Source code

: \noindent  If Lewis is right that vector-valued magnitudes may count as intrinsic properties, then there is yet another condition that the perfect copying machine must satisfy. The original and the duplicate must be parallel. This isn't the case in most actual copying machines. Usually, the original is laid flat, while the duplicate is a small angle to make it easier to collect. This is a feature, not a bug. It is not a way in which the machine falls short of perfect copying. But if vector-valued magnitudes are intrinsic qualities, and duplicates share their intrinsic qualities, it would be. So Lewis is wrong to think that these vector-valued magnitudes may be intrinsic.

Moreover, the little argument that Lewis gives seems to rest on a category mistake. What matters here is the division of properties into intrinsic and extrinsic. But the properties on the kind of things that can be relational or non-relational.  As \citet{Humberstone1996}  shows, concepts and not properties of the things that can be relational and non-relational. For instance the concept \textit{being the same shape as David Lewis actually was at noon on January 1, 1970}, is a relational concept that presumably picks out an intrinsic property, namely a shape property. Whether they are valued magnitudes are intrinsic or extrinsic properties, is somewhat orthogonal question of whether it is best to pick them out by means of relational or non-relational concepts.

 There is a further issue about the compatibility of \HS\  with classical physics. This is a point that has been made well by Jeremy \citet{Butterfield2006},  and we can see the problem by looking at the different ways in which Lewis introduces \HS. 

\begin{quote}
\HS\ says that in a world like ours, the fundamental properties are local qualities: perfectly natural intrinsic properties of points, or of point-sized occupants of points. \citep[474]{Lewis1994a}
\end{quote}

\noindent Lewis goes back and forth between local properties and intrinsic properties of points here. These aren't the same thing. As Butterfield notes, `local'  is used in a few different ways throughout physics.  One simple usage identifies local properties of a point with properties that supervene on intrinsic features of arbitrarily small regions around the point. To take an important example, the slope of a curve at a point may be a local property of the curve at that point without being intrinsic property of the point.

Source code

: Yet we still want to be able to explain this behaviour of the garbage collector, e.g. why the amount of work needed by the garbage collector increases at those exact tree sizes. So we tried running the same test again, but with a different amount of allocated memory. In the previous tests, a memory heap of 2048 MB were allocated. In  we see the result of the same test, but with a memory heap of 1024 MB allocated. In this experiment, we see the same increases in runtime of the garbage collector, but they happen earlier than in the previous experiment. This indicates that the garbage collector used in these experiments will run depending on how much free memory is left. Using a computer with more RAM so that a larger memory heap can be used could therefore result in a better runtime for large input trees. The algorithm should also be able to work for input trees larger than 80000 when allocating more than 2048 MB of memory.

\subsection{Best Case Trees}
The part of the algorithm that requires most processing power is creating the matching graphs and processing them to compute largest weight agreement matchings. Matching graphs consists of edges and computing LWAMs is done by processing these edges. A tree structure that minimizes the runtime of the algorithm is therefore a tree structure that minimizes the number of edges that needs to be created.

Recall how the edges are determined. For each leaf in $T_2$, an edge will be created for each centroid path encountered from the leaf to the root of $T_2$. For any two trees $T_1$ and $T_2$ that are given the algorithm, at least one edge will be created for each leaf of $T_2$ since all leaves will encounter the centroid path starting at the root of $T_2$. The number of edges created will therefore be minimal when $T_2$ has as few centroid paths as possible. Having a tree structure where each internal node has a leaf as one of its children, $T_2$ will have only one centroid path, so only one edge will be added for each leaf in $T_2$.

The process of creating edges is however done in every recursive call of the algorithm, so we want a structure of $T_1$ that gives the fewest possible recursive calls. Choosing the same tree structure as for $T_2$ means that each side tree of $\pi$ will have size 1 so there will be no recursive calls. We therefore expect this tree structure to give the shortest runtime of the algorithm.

****************************************

**Task details**
Print exactly the lines of the listing above starting at the line containing "MB of memory." and ending at the line containing "The part of", both included.

**Exercise output**
: Yet we still want to be able to explain this behaviour of the garbage collector, e.g. why the amount of work needed by the garbage collector increases at those exact tree sizes. So we tried running the same test again, but with a different amount of allocated memory. In the previous tests, a memory heap of 2048 MB were allocated. In  we see the result of the same test, but with a memory heap of 1024 MB allocated. In this experiment, we see the same increases in runtime of the garbage collector, but they happen earlier than in the previous experiment. This indicates that the garbage collector used in these experiments will run depending on how much free memory is left. Using a computer with more RAM so that a larger memory heap can be used could therefore result in a better runtime for large input trees. The algorithm should also be able to work for input trees larger than 80000 when allocating more than 2048 MB of memory.

\subsection{Best Case Trees}
The part of the algorithm that requires most processing power is creating the matching graphs and processing them to compute largest weight agreement matchings. Matching graphs consists of edges and computing LWAMs is done by processing these edges. A tree structure that minimizes the runtime of the algorithm is therefore a tree structure that minimizes the number of edges that needs to be created.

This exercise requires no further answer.